AI Usage and Employee Performance: The Dual Roles of AI Self-Efficacy and AI-Enabled HRM
Yannan Li, Xiaoxiao Geng · July 06, 2026 · Systems
openalex correlational low evidence 7/10 relevance Summary only summary available; pdf_status=paywall DOI Source PDF
A 750-respondent survey in four Chinese cities finds that AI usage correlates with higher employee job and innovation performance, and these associations are mediated by increased AI self-efficacy and adoption of digital HRM practices.

In the context of accelerating artificial intelligence (AI) development, this study explores how AI Usage contributes to employee job performance and innovation performance by activating cognitive and HR system–level mechanisms. Adopting an integrative individual–organizational perspective, this study examines the mediating roles of AI self-efficacy and digital human resource management (HRM) practices in translating AI adoption into employee performance outcomes. Survey data were collected from firms located in major Chinese cities (Beijing, Shenzhen, Xi’an, and Zhengzhou), resulting in 750 valid responses for analysis. The results indicate that AI self-efficacy and digital HRM practices function as significant positive mediators, facilitating the conversion of AI adoption into enhanced work performance and innovation outcomes. Theoretically, this study advances knowledge management studies by highlighting the complementary roles of individual cognitive beliefs and HR systems in enabling AI-driven learning and capability development. Practically, the findings suggest that organizations should embed AI technologies in HR systems that foster learning, knowledge utilization, and continuous innovation.

Summary

Main Finding

AI adoption improves employees' job performance and innovation performance—primarily by increasing AI self-efficacy (an individual cognitive mechanism) and by being embedded in digital HRM practices (an organizational/HR-system mechanism). Both mediators significantly and positively transmit the benefits of AI use into better performance outcomes.

Key Points

  • Sample: survey of 750 valid responses from firms in Beijing, Shenzhen, Xi’an, and Zhengzhou, China.
  • Outcomes studied: employee job performance and innovation performance.
  • Mediators identified:
    • AI self-efficacy (individual-level cognitive belief in using AI effectively).
    • Digital HRM practices (organization-level digitalization of HR systems that support learning and knowledge use).
  • Findings:
    • AI usage → higher AI self-efficacy → improved job and innovation performance.
    • AI usage → stronger digital HRM practices → improved job and innovation performance.
    • The two mediators act as complementary channels; both are significant positive mediators.
  • Theoretical contribution: integrates individual (cognitive) and organizational (HR system) perspectives within knowledge management to show how AI-driven learning and capability development are enabled by both human beliefs and HR systems.
  • Practical recommendation: firms should embed AI into HR systems and invest in practices that foster learning, knowledge utilization, and continuous innovation (e.g., training to raise AI self-efficacy, digital HR processes that support experimentation and knowledge sharing).

Data & Methods

  • Design: Cross-sectional firm-level survey (self-reported measures).
  • Sample: 750 respondents from major Chinese cities (Beijing, Shenzhen, Xi’an, Zhengzhou).
  • Analysis: Mediation analysis testing whether AI self-efficacy and digital HRM practices transmit the effect of AI adoption onto job and innovation performance; reported effects are statistically significant and positive.
  • Limitations of methods:
    • Cross-sectional survey limits causal inference (reverse causality/endogeneity possible).
    • Self-reported performance and mediator measures risk common-method bias.
    • Sample concentrated in Chinese cities — generalizability to other countries/sectors may be limited.
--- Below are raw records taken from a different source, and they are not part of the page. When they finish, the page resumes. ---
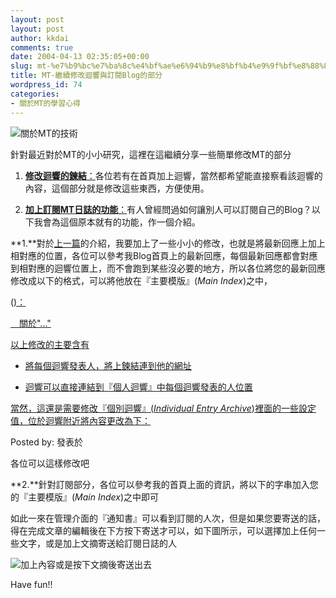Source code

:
 ```yaml
---
layout: post
layout: post
author: kkdai
comments: true
date: 2004-04-13 02:35:05+00:00
slug: mt-%e7%b9%bc%e7%ba%8c%e4%bf%ae%e6%94%b9%e8%bf%b4%e9%9f%bf%e8%88%87%e8%a8%82%e9%96%b1blog%e7%9a%84%e9%83%a8%e5%88%86
title: MT-繼續修改迴響與訂閱Blog的部分
wordpress_id: 74
categories:
- 關於MT的學習心得
---
```


![關於MT的技術](http://www.evanlin.com/mt/images/mt-logo.gif)





針對最近對於MT的小小研究，這裡在這繼續分享一些簡單修改MT的部分





  
  1. **[修改迴響的鍊結](http://www.evanlin.com/blog/archives/000092.html#tag1)**[：](http://www.evanlin.com/blog/archives/000092.html#tag1)各位若有在首頁加上迴響，當然都希望能直接察看該迴響的內容，這個部分就是修改這些東西，方便使用。

  
  2. **[加上訂閱MT日誌的功能](http://www.evanlin.com/blog/archives/000092.html#tag2)**[：](http://www.evanlin.com/blog/archives/000092.html#tag2)有人曾經問過如何讓別人可以訂閱自己的Blog？以下我會為這個原本就有的功能，作一個介紹。


<!-- more -->


**1.**對於[上一篇](http://www.evanlin.com/blog/archives/000091.html#146)的介紹，我要加上了一些小小的修改，也就是將最新回應上加上相對應的位置，各位可以參考我Blog首頁上的最新回應，每個最新回應都會對應到相對應的迴響位置上，而不會跑到某些沒必要的地方，所以各位將您的最新回應修改成以下的格式，可以將他放在『主要模版』(_Main
Index_)之中，






 (<a href="" target=_blink>)：  


　<a href="#">關於"..."
  







以上修改的主要含有





  
  * 將每個迴響發表人，將上鍊結連到他的網址

  
  * 迴響可以直接連結到『個人迴響』中每個迴響發表的人位置





當然，這還是需要修改『個別迴響』(_Individual
Entry Archive_)裡面的一些設定值，位於迴響附近將內容更改為下：






<a name="">




Posted by:  發表於 









各位可以這樣修改吧




**2.**針對訂閱部分，各位可以參考我的首頁上面的資訊，將以下的字串加入您的『主要模版』(_Main
Index_)之中即可




<form method="post" action="mt-add-notify.cgi">
<input type="hidden" name="blog_id" value="" />
<input type="hidden" name="_redirect" value="" />









如此一來在管理介面的『通知書』可以看到訂閱的人次，但是如果您要寄送的話，得在完成文章的編輯後在下方按下寄送才可以，如下圖所示，可以選擇加上任何一些文字，或是加上文摘寄送給訂閱日誌的人


![加上內容或是按下文摘後寄送出去](http://www.evanlin.com/blog/archives/0413/0413.jpg)



Have fun!!




　
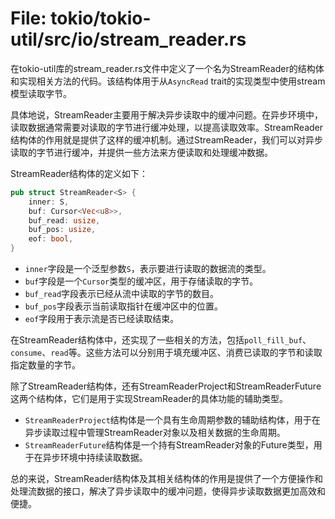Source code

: # File: tokio/tokio-util/src/io/stream_reader.rs

在tokio-util库的stream_reader.rs文件中定义了一个名为StreamReader的结构体和实现相关方法的代码。该结构体用于从`AsyncRead` trait的实现类型中使用stream模型读取字节。

具体地说，StreamReader主要用于解决异步读取中的缓冲问题。在异步环境中，读取数据通常需要对读取的字节进行缓冲处理，以提高读取效率。StreamReader结构体的作用就是提供了这样的缓冲机制。通过StreamReader，我们可以对异步读取的字节进行缓冲，并提供一些方法来方便读取和处理缓冲数据。

StreamReader结构体的定义如下：

```rust
pub struct StreamReader<S> {
    inner: S,
    buf: Cursor<Vec<u8>>,
    buf_read: usize,
    buf_pos: usize,
    eof: bool,
}
```

- `inner`字段是一个泛型参数`S`，表示要进行读取的数据流的类型。
- `buf`字段是一个`Cursor`类型的缓冲区，用于存储读取的字节。
- `buf_read`字段表示已经从流中读取的字节的数目。
- `buf_pos`字段表示当前读取指针在缓冲区中的位置。
- `eof`字段用于表示流是否已经读取结束。

在StreamReader结构体中，还实现了一些相关的方法，包括`poll_fill_buf`、`consume`、`read`等。这些方法可以分别用于填充缓冲区、消费已读取的字节和读取指定数量的字节。

除了StreamReader结构体，还有StreamReaderProject和StreamReaderFuture这两个结构体，它们是用于实现StreamReader的具体功能的辅助类型。

- `StreamReaderProject`结构体是一个具有生命周期参数的辅助结构体，用于在异步读取过程中管理StreamReader对象以及相关数据的生命周期。
- `StreamReaderFuture`结构体是一个持有StreamReader对象的Future类型，用于在异步环境中持续读取数据。

总的来说，StreamReader结构体及其相关结构体的作用是提供了一个方便操作和处理流数据的接口，解决了异步读取中的缓冲问题，使得异步读取数据更加高效和便捷。

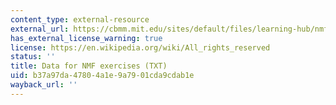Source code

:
 ```yaml
---
content_type: external-resource
external_url: https://cbmm.mit.edu/sites/default/files/learning-hub/nmfdata.txt
has_external_license_warning: true
license: https://en.wikipedia.org/wiki/All_rights_reserved
status: ''
title: Data for NMF exercises (TXT)
uid: b37a97da-4780-4a1e-9a79-01cda9cdab1e
wayback_url: ''
---
```

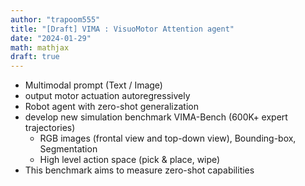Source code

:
```yaml
---
author: "trapoom555"
title: "[Draft] VIMA : VisuoMotor Attention agent"
date: "2024-01-29"
math: mathjax
draft: true
---
```


- Multimodal prompt (Text / Image)
- output motor actuation autoregressively
- Robot agent with zero-shot generalization
- develop new simulation benchmark VIMA-Bench (600K+ expert trajectories)
    - RGB images (frontal view and top-down view), Bounding-box, Segmentation
    - High level action space (pick & place, wipe)
- This benchmark aims to measure zero-shot capabilities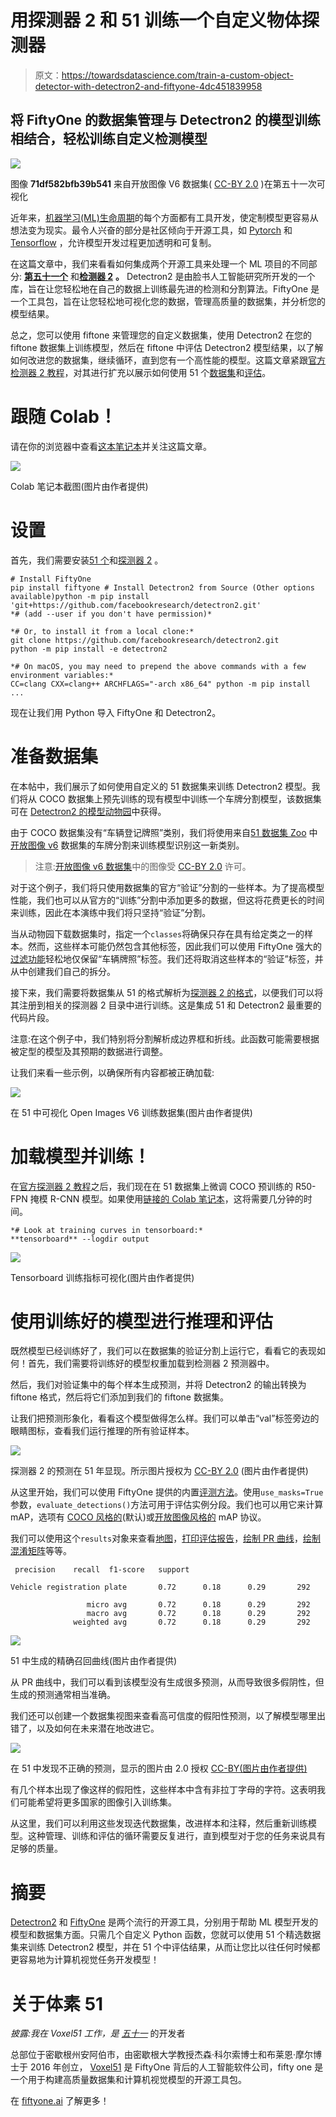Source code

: # 用探测器 2 和 51 训练一个自定义物体探测器

> 原文：<https://towardsdatascience.com/train-a-custom-object-detector-with-detectron2-and-fiftyone-4dc451839958>

## 将 FiftyOne 的数据集管理与 Detectron2 的模型训练相结合，轻松训练自定义检测模型

[![](img/d2336d1420aa0ea2055ed5a8144b3de4.png)](https://fiftyone.ai)

图像 **71df582bfb39b541** 来自开放图像 V6 数据集( [CC-BY 2.0](https://creativecommons.org/licenses/by/2.0/) )在第五十一次可视化

近年来，[机器学习(ML)生命周期](/the-machine-learning-lifecycle-in-2021-473717c633bc)的每个方面都有工具开发，使定制模型更容易从想法变为现实。最令人兴奋的部分是社区倾向于开源工具，如 [Pytorch](https://pytorch.org/) 和 [Tensorflow](https://www.tensorflow.org/) ，允许模型开发过程更加透明和可复制。

在这篇文章中，我们来看看如何集成两个开源工具来处理一个 ML 项目的不同部分: [**第五十一个**](http://fiftyone.ai/) 和[**检测器 2**](https://github.com/facebookresearch/detectron2) **。** Detectron2 是由脸书人工智能研究所开发的一个库，旨在让您轻松地在自己的数据上训练最先进的检测和分割算法。FiftyOne 是一个工具包，旨在让您轻松地可视化您的数据，管理高质量的数据集，并分析您的模型结果。

总之，您可以使用 fiftone 来管理您的自定义数据集，使用 Detectron2 在您的 fiftone 数据集上训练模型，然后在 fiftone 中评估 Detectron2 模型结果，以了解如何改进您的数据集，继续循环，直到您有一个高性能的模型。这篇文章紧跟[官方检测器 2 教程](https://colab.research.google.com/drive/16jcaJoc6bCFAQ96jDe2HwtXj7BMD_-m5)，对其进行扩充以展示如何使用 51 个[数据集](https://voxel51.com/docs/fiftyone/user_guide/using_datasets.html)和[评估](https://voxel51.com/docs/fiftyone/user_guide/evaluation.html)。

# 跟随 Colab！

请在你的浏览器中查看[这本笔记本](https://colab.research.google.com/github/voxel51/fiftyone/blob/v0.17.2/docs/source/tutorials/detectron2.ipynb)并关注这篇文章。

![](img/74e5b03af2f114d829479dde4adc42bd.png)

Colab 笔记本截图(图片由作者提供)

# 设置

首先，我们需要安装[51 个](https://voxel51.com/docs/fiftyone/getting_started/install.html)和[探测器 2](https://detectron2.readthedocs.io/en/latest/tutorials/install.html) 。

```
# Install FiftyOne
pip install fiftyone # Install Detectron2 from Source (Other options available)python -m pip install 'git+https://github.com/facebookresearch/detectron2.git'
*# (add --user if you don't have permission)*

*# Or, to install it from a local clone:*
git clone https://github.com/facebookresearch/detectron2.git
python -m pip install -e detectron2

*# On macOS, you may need to prepend the above commands with a few environment variables:*
CC=clang CXX=clang++ ARCHFLAGS="-arch x86_64" python -m pip install ...
```

现在让我们用 Python 导入 FiftyOne 和 Detectron2。

# 准备数据集

在本帖中，我们展示了如何使用自定义的 51 数据集来训练 Detectron2 模型。我们将从 COCO 数据集上预先训练的现有模型中训练一个车牌分割模型，该数据集可在 [Detectron2 的模型动物园](https://github.com/facebookresearch/detectron2/blob/main/MODEL_ZOO.md)中获得。

由于 COCO 数据集没有“车辆登记牌照”类别，我们将使用来自[51 数据集 Zoo](https://voxel51.com/docs/fiftyone/user_guide/dataset_zoo/datasets.html#open-images-v6) 中[开放图像 v6](https://voxel51.com/docs/fiftyone/integrations/open_images.html) 数据集的车牌分割来训练模型识别这一新类别。

> 注意:[开放图像 v6 数据集](https://storage.googleapis.com/openimages/web/factsfigures.html)中的图像受 [CC-BY 2.0](https://creativecommons.org/licenses/by/2.0/) 许可。

对于这个例子，我们将只使用数据集的官方“验证”分割的一些样本。为了提高模型性能，我们也可以从官方的“训练”分割中添加更多的数据，但这将花费更长的时间来训练，因此在本演练中我们将只坚持“验证”分割。

当从动物园下载数据集时，指定一个`classes`将确保只存在具有给定类之一的样本。然而，这些样本可能仍然包含其他标签，因此我们可以使用 FiftyOne 强大的[过滤功能](https://voxel51.com/docs/fiftyone/user_guide/using_views.html#filtering)轻松地仅保留“车辆牌照”标签。我们还将取消这些样本的“验证”标签，并从中创建我们自己的拆分。

接下来，我们需要将数据集从 51 的格式解析为[探测器 2 的格式](https://detectron2.readthedocs.io/tutorials/datasets.html)，以便我们可以将其注册到相关的探测器 2 目录中进行训练。这是集成 51 和 Detectron2 最重要的代码片段。

注意:在这个例子中，我们特别将分割解析成边界框和折线。此函数可能需要根据被定型的模型及其预期的数据进行调整。

让我们来看一些示例，以确保所有内容都被正确加载:

![](img/aa10caf909727e48f7ec3a6e6261958b.png)

在 51 中可视化 Open Images V6 训练数据集(图片由作者提供)

# 加载模型并训练！

在[官方探测器 2 教程](https://colab.research.google.com/drive/16jcaJoc6bCFAQ96jDe2HwtXj7BMD_-m5#scrollTo=0d288Z2mF5dC)之后，我们现在在 51 数据集上微调 COCO 预训练的 R50-FPN 掩模 R-CNN 模型。如果使用[链接的 Colab 笔记本](https://voxel51.com/docs/fiftyone/tutorials/detectron2.html)，这将需要几分钟的时间。

```
*# Look at training curves in tensorboard:*
**tensorboard** --logdir output
```

![](img/c88fc8190e28a21054626fbb45efa3ae.png)

Tensorboard 训练指标可视化(图片由作者提供)

# 使用训练好的模型进行推理和评估

既然模型已经训练好了，我们可以在数据集的验证分割上运行它，看看它的表现如何！首先，我们需要将训练好的模型权重加载到检测器 2 预测器中。

然后，我们对验证集中的每个样本生成预测，并将 Detectron2 的输出转换为 fiftone 格式，然后将它们添加到我们的 fiftone 数据集。

让我们把预测形象化，看看这个模型做得怎么样。我们可以单击“val”标签旁边的眼睛图标，查看我们运行推理的所有验证样本。

![](img/b73e29fa1c366671b870e7029686e423.png)

探测器 2 的预测在 51 年显现。所示图片授权为 [CC-BY 2.0](https://creativecommons.org/licenses/by/2.0/) (图片由作者提供)

从这里开始，我们可以使用 FiftyOne 提供的内置[评测方法](https://voxel51.com/docs/fiftyone/user_guide/evaluation.html#detections)。使用`use_masks=True`参数，`evaluate_detections()`方法可用于评估实例分段。我们也可以用它来计算 mAP，选项有 [COCO 风格的](https://voxel51.com/docs/fiftyone/integrations/coco.html#map-protocol)(默认)或[开放图像风格的](https://voxel51.com/docs/fiftyone/integrations/open_images.html#map-protocol) mAP 协议。

我们可以使用这个`results`对象来查看[地图](https://voxel51.com/docs/fiftyone/user_guide/evaluation.html#map-and-pr-curves)，[打印评估报告](https://voxel51.com/docs/fiftyone/user_guide/evaluation.html#aggregate-metrics)，[绘制 PR 曲线](https://voxel51.com/docs/fiftyone/user_guide/evaluation.html#map-and-pr-curves)，[绘制混淆矩阵](https://voxel51.com/docs/fiftyone/user_guide/evaluation.html#id5)等等。

```
 precision    recall  f1-score   support

Vehicle registration plate       0.72      0.18      0.29       292

                 micro avg       0.72      0.18      0.29       292
                 macro avg       0.72      0.18      0.29       292
              weighted avg       0.72      0.18      0.29       292
```

![](img/f385456042cd24be9d2c02c3d6598c92.png)

51 中生成的精确召回曲线(图片由作者提供)

从 PR 曲线中，我们可以看到该模型没有生成很多预测，从而导致很多假阴性，但生成的预测通常相当准确。

我们还可以创建一个数据集视图来查看高可信度的假阳性预测，以了解模型哪里出错了，以及如何在未来潜在地改进它。

![](img/ff3326c6341a741fb72361575cc345ed.png)

在 51 中发现不正确的预测，显示的图片由 2.0 授权 [CC-BY(图片由作者提供)](https://creativecommons.org/licenses/by/2.0/)

有几个样本出现了像这样的假阳性，这些样本中含有非拉丁字母的字符。这表明我们可能希望将更多国家的图像引入训练集。

从这里，我们可以利用这些发现迭代数据集，改进样本和注释，然后重新训练模型。这种管理、训练和评估的循环需要反复进行，直到模型对于您的任务来说具有足够的质量。

# 摘要

[Detectron2](https://github.com/facebookresearch/detectron2) 和 [FiftyOne](http://fiftyone.ai/) 是两个流行的开源工具，分别用于帮助 ML 模型开发的模型和数据集方面。只需几个自定义 Python 函数，您就可以使用 51 个精选数据集来训练 Detectron2 模型，并在 51 个中评估结果，从而让您比以往任何时候都更容易地为计算机视觉任务开发模型！

# 关于体素 51

*披露:我在 Voxel51 工作，是* [*五十一*](http://fiftyone.ai/) 的开发者

总部位于密歇根州安阿伯市，由密歇根大学教授杰森·科尔索博士和布莱恩·摩尔博士于 2016 年创立， [Voxel51](https://voxel51.com/) 是 FiftyOne 背后的人工智能软件公司，fifty one 是一个用于构建高质量数据集和计算机视觉模型的开源工具包。

在 [fiftyone.ai](http://fiftyone.ai/) 了解更多！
Implications for AI Economics

  • Complementarity and returns to AI:
    • The study highlights that returns to AI adoption depend on complementary investments: human capital (AI self-efficacy) and organizational capital (digital HRM). Models of AI-driven productivity should include these complementarities rather than treating AI as a standalone factor.
    • AI self-efficacy functions as a multiplier of AI effectiveness—investments in worker skills and confidence raise realized productivity from AI.
  • Firm heterogeneity:
    • Variation in digital HRM and workforce AI self-efficacy helps explain heterogeneous productivity and innovation gains from AI across firms. This implies persistent firm-level performance dispersion even with similar AI technologies.
  • Labor demand and wages:
    • When AI is combined with HR practices that augment worker capabilities, AI is more likely to be complementary to labor, supporting upskilling and potentially higher wages for those who acquire AI-related competencies rather than broad automation-driven displacement.
    • Conversely, firms that adopt AI without investing in these complements may see weaker productivity gains and different labor outcomes.
  • Policy and investment implications:
    • Public and private policies that subsidize reskilling, digital HR transformation, and diffusion of AI-supportive HR practices can increase the social returns to AI adoption.
    • Measurement of AI’s economic impact should account for organizational and human-capital mediators; simple adoption counts will understate true returns unless complementarity is measured.
  • Directions for economic research:
    • Incorporate organizational capital and worker AI self-efficacy into production-function and growth models to better estimate marginal returns to AI.
    • Use longitudinal and quasi-experimental designs to identify causal effects of AI adoption conditional on HR and human-capital complements.
    • Explore heterogeneity by industry, task content, and worker skill level to map where AI + complements yields the largest welfare and productivity gains.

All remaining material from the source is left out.